Consumer Spending: For any kind of a boom, to begin all over again in the market … the first thing you need to find out is, are there any buyers… who can buy what you sell. If yes, What can they buy & how much can they afford to buy? Until now, most consumers in USA used their home's equity as an ATM, are finding it out of cash now. And now they're strapped with big payments they can't afford. And let us tell you, with home values cut in to half in some parts of the country, most people aren’t able to get more money into their pockets which can be spent, even if they want to. Some will lose their jobs and will have to give up their homes too. If were to do little bit more of straight talking then we would say, it’s only now that US consumers have started to get the message of "saving for a rainy day." Unfortunately, only because it's raining. This rules out, a possible boom any time soon in Consumer Spending, which is the key recession liberator.

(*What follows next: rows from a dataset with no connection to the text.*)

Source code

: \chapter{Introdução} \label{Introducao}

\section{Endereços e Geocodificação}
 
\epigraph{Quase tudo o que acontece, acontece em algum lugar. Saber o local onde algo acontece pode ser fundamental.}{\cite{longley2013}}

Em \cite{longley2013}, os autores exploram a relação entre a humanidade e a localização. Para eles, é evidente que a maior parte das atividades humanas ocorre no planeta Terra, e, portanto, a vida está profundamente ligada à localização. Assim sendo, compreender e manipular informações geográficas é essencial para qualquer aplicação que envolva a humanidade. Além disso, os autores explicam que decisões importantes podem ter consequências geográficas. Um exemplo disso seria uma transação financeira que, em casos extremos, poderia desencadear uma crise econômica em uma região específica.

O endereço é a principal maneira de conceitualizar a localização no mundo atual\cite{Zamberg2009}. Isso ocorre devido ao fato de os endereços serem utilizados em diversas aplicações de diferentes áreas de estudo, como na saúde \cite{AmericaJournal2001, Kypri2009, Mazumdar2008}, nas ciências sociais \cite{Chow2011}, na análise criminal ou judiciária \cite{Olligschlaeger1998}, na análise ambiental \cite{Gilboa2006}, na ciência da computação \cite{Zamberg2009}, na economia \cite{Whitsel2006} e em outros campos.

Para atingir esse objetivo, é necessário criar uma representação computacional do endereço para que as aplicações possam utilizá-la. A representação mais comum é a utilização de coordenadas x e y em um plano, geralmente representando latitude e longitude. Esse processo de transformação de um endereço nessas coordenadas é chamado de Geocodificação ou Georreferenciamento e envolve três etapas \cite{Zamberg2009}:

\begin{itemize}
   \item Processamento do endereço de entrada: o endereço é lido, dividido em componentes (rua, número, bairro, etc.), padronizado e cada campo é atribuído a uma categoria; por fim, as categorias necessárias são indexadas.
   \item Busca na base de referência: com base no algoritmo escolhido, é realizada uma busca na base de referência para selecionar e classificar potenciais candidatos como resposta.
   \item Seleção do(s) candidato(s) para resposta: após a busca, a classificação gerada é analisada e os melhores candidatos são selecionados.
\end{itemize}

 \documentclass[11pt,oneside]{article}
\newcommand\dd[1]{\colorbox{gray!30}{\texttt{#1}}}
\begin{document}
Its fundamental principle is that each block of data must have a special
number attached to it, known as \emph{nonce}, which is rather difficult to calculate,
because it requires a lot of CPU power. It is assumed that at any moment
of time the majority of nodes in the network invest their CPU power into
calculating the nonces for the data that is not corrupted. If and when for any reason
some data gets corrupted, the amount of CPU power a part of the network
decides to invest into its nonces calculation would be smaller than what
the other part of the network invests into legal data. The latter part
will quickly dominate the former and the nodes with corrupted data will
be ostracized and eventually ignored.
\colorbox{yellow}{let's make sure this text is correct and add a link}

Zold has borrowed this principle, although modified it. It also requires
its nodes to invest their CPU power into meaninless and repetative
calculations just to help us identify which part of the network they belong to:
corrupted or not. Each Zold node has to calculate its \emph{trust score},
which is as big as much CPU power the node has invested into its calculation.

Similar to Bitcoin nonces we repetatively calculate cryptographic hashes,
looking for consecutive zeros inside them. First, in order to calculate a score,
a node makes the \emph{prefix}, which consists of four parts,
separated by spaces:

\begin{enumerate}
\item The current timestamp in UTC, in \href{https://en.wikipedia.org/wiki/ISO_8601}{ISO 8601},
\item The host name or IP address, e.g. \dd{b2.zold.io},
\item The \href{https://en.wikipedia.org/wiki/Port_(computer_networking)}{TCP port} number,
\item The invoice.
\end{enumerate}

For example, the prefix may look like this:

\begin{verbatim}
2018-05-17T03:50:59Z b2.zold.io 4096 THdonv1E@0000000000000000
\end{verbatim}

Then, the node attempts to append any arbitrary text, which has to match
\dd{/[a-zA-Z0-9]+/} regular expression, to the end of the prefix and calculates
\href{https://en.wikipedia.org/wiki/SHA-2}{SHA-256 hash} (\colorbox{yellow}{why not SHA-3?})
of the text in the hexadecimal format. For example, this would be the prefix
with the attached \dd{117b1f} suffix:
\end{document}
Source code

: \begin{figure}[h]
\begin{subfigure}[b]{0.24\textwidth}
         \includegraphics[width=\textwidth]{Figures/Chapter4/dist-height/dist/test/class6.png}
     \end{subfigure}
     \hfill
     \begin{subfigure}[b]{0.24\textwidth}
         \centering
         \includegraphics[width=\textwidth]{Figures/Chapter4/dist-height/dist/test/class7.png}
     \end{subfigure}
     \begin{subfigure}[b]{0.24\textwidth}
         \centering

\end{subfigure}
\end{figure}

Manufacturing Boom: Every day, we read about another company laying off workers, in response to a drop in its business. It's not too surprising, given the slowdown in consumer spending, the virtual shutdown of automobile sales, and the lack of consumers and businesses buying "stuff." It's very likely that unemployment percentages will reach double digits later this year nationally. In some regions it's there already.

Hey but hold on, there are few other sectors in US which is more often ignored by most analysts across the world. Going by the developments seen in US FDA norms the health care industry looks more attractive to us ahead of times.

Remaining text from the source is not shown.